The history is legendary – Plymouth, where the Pilgrims landed; Boston, where the first shots of the American Revolution rang out; and Nantucket, whose whaling ships swarmed the oceans. But there’s a lot more than landmark sights in this old state. Fast forward to the present: Boston and neighboring Cambridge have blossomed into spirited college towns, Provincetown’s a gay-extravaganza whirl, and those whales – a major attraction in their own right – are now followed by affectionate sightseers on whale-watching cruises. By all means start in Boston, the state’s busy hub, where you can mix colonial sights and museum strolls with sizzling nightlife and pub crawls. Then move further afield, to the woodsy Berkshires and the dunes and beaches of Cape Cod and Martha’s Vineyard.

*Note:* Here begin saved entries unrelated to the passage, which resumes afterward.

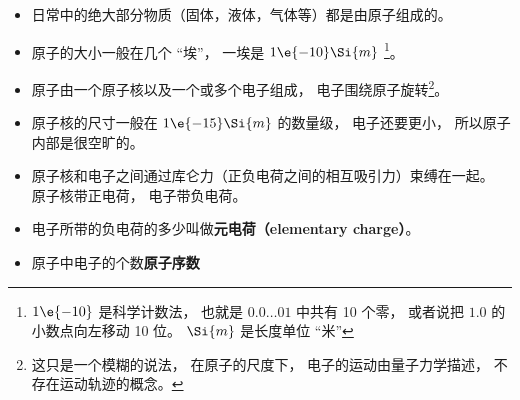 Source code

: 
\begin{issues}
\issueDraft
\end{issues}

\begin{itemize}
\item 日常中的绝大部分物质（固体，液体，气体等）都是由原子组成的。
\item 原子的大小一般在几个 “埃”， 一埃是 $1\e{-10}\Si{m}$ \footnote{$1\e{-10}$ 是科学计数法， 也就是 $0.0\dots01$ 中共有 10 个零， 或者说把 $1.0$ 的小数点向左移动 10 位。 $\Si{m}$ 是长度单位 “米”}。 %
\item 原子由一个原子核以及一个或多个电子组成， 电子围绕原子旋转\footnote{这只是一个模糊的说法， 在原子的尺度下， 电子的运动由量子力学描述， 不存在运动轨迹的概念。}。
\item 原子核的尺寸一般在 $1\e{-15}\Si{m}$ 的数量级， 电子还要更小， 所以原子内部是很空旷的。
\item 原子核和电子之间通过库仑力（正负电荷之间的相互吸引力）束缚在一起。 原子核带正电荷， 电子带负电荷。 %
\item 电子所带的负电荷的多少叫做\textbf{元电荷（elementary charge）}。
\item 原子中电子的个数\textbf{原子序数}
\end{itemize}
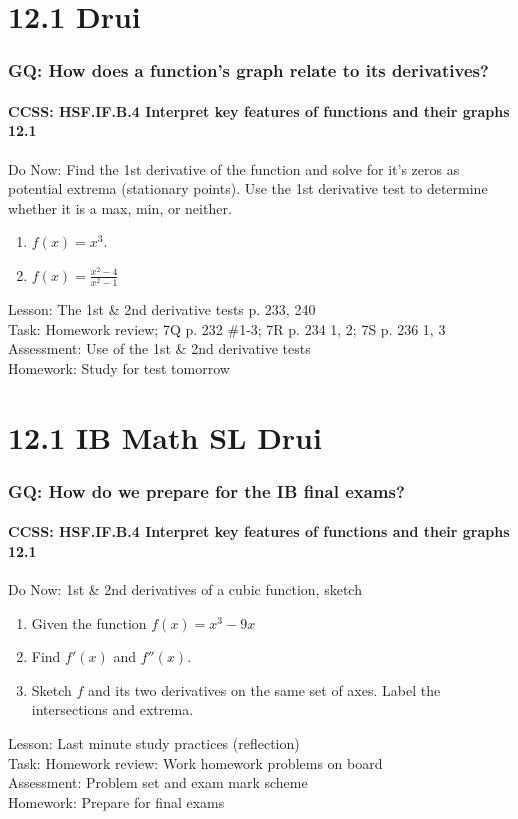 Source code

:\documentclass{beamer}
\begin{document}
  \section{12.1 Drui}
  \frame
  {
    \frametitle{GQ: How does a function's graph relate to its derivatives?}
    \framesubtitle{CCSS: HSF.IF.B.4 Interpret key features of functions and their graphs \qquad \alert{12.1}}

    \begin{block}{Do Now: Find the 1st derivative of the function and solve for it's zeros as potential extrema (stationary points). Use the 1st derivative test to determine whether it is a max, min, or neither.}
    \begin{enumerate}
        \item $f(x)=x^3$.
        \item $\displaystyle f(x)=\frac{x^2-4}{x^2-1}$
    \end{enumerate}
    \end{block}
    Lesson: The 1st \& 2nd derivative tests p. 233, 240\\%
    Task: Homework review; 7Q p. 232 \#1-3; 7R p. 234 1, 2; 7S p. 236 1, 3 \\%
    Assessment: Use of the 1st \& 2nd derivative tests
    \\%
    Homework: Study for test \alert{tomorrow}
  }

  \section{12.1 IB Math SL Drui}
  \frame
  {
    \frametitle{GQ: How do we prepare for the IB final exams?}
    \framesubtitle{CCSS: HSF.IF.B.4 Interpret key features of functions and their graphs \qquad \alert{12.1}}

    \begin{block}{Do Now: 1st \& 2nd derivatives of a cubic function, sketch}
      \begin{enumerate}
      \item Given the function $f(x)=x^3-9x$
      \item Find $f'(x)$ and $f''(x)$.
      \item Sketch $f$ and its two derivatives on the same set of axes. Label the intersections and extrema.
      \end{enumerate}
   \end{block}
    Lesson: Last minute study practices (reflection) \\[5pt]
    Task: Homework review: Work homework problems on board\\%
    Assessment: Problem set and exam mark scheme\\%
    Homework: Prepare for final exams
  }
\end{document}
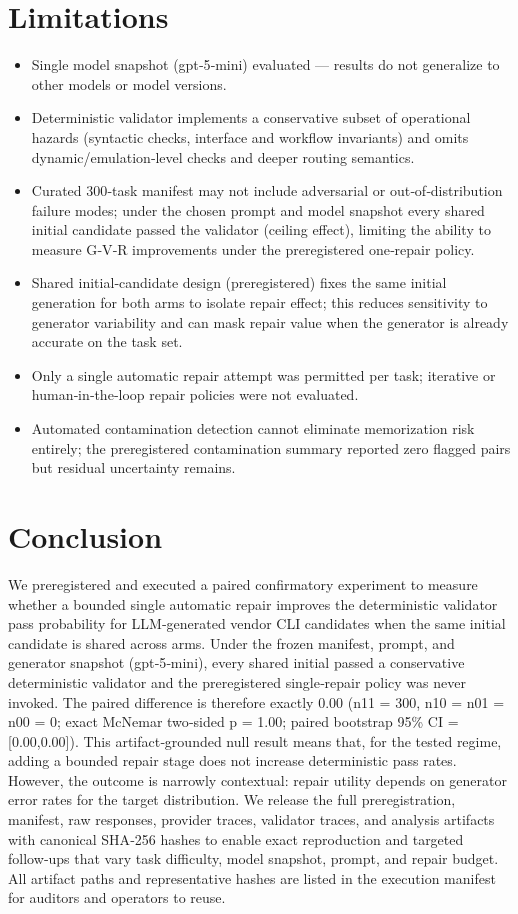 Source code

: \documentclass[conference]{IEEEtran}
\begin{document}
\section{Limitations}
\begin{itemize}
\item Single model snapshot (gpt‑5‑mini) evaluated --- results do not generalize to other models or model versions.
\item Deterministic validator implements a conservative subset of operational hazards (syntactic checks, interface and workflow invariants) and omits dynamic/emulation‑level checks and deeper routing semantics.
\item Curated 300‑task manifest may not include adversarial or out‑of‑distribution failure modes; under the chosen prompt and model snapshot every shared initial candidate passed the validator (ceiling effect), limiting the ability to measure G‑V‑R improvements under the preregistered one‑repair policy.
\item Shared initial‑candidate design (preregistered) fixes the same initial generation for both arms to isolate repair effect; this reduces sensitivity to generator variability and can mask repair value when the generator is already accurate on the task set.
\item Only a single automatic repair attempt was permitted per task; iterative or human‑in‑the‑loop repair policies were not evaluated.
\item Automated contamination detection cannot eliminate memorization risk entirely; the preregistered contamination summary reported zero flagged pairs but residual uncertainty remains.
\end{itemize}

\section{Conclusion}
We preregistered and executed a paired confirmatory experiment to measure whether a bounded single automatic repair improves the deterministic validator pass probability for LLM‑generated vendor CLI candidates when the same initial candidate is shared across arms. Under the frozen manifest, prompt, and generator snapshot (gpt‑5‑mini), every shared initial passed a conservative deterministic validator and the preregistered single‑repair policy was never invoked. The paired difference is therefore exactly 0.00 (n11 = 300, n10 = n01 = n00 = 0; exact McNemar two‑sided p = 1.00; paired bootstrap 95\% CI = [0.00,0.00]). This artifact‑grounded null result means that, for the tested regime, adding a bounded repair stage does not increase deterministic pass rates. However, the outcome is narrowly contextual: repair utility depends on generator error rates for the target distribution. We release the full preregistration, manifest, raw responses, provider traces, validator traces, and analysis artifacts with canonical SHA‑256 hashes to enable exact reproduction and targeted follow‑ups that vary task difficulty, model snapshot, prompt, and repair budget. All artifact paths and representative hashes are listed in the execution manifest for auditors and operators to reuse.
\end{document}
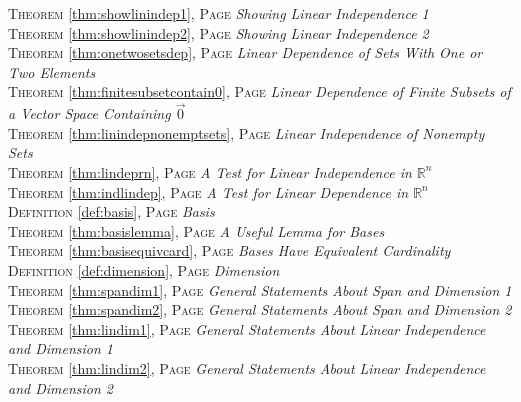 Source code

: \begin{multicols}{2}
{         \textsc{Theorem} \ref{thm:showlinindep1}, \textsc{Page} \pageref{thm:showlinindep1} \textit{Showing Linear Independence 1} \\
         \textsc{Theorem} \ref{thm:showlinindep2}, \textsc{Page} \pageref{thm:showlinindep2} \textit{Showing Linear Independence 2} \\
         \textsc{Theorem} \ref{thm:onetwosetsdep}, \textsc{Page} \pageref{thm:onetwosetsdep} \textit{Linear Dependence of Sets With One or Two Elements} \\
         \textsc{Theorem} \ref{thm:finitesubsetcontain0}, \textsc{Page} \pageref{thm:finitesubsetcontain0} \textit{Linear Dependence of Finite Subsets of a Vector Space Containing \(\vec {0}\)} \\
         \textsc{Theorem} \ref{thm:linindepnonemptsets}, \textsc{Page} \pageref{thm:linindepnonemptsets} \textit{Linear Independence of Nonempty Sets} \\
         \textsc{Theorem} \ref{thm:lindeprn}, \textsc{Page} \pageref{thm:lindeprn} \textit{A Test for Linear Independence in \(\mathbb {R}^n\)} \\
         \textsc{Theorem} \ref{thm:indlindep}, \textsc{Page} \pageref{thm:indlindep} \textit{A Test for Linear Dependence in \(\mathbb {R}^n\)} \\
         \textsc{Definition} \ref{def:basis}, \textsc{Page} \pageref{def:basis} \textit{Basis} \\
         \textsc{Theorem} \ref{thm:basislemma}, \textsc{Page} \pageref{thm:basislemma} \textit{A Useful Lemma for Bases} \\
         \textsc{Theorem} \ref{thm:basisequivcard}, \textsc{Page} \pageref{thm:basisequivcard} \textit{Bases Have Equivalent Cardinality} \\
         \textsc{Definition} \ref{def:dimension}, \textsc{Page} \pageref{def:dimension} \textit{Dimension} \\
         \textsc{Theorem} \ref{thm:spandim1}, \textsc{Page} \pageref{thm:spandim1} \textit{General Statements About Span and Dimension 1} \\
         \textsc{Theorem} \ref{thm:spandim2}, \textsc{Page} \pageref{thm:spandim2} \textit{General Statements About Span and Dimension 2} \\
         \textsc{Theorem} \ref{thm:lindim1}, \textsc{Page} \pageref{thm:lindim1} \textit{General Statements About Linear Independence and Dimension 1} \\
         \textsc{Theorem} \ref{thm:lindim2}, \textsc{Page} \pageref{thm:lindim2} \textit{General Statements About Linear Independence and Dimension 2} \\
}
\end{multicols}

The Cradle of Liberty. The Hub of the Universe. The Athens of America. These are big words for a mid-sized city. But Boston lives up to them. With its rich history, grand architecture and world-renowned academic and cultural institutions, the city retains and radiates the glory it has garnered over the last four centuries.
Cape Cod, Nantucket & Martha's Vineyard
When summer comes around, New England's top seashore destination gets packed to the gills. Cars stream over the two bridges that connect Cape Cod to the mainland, ferries shuttle visitors to and from the islands and coconut-oiled bodies plop down on towels all along the shore. This trio of destinations offers a beach for every mood.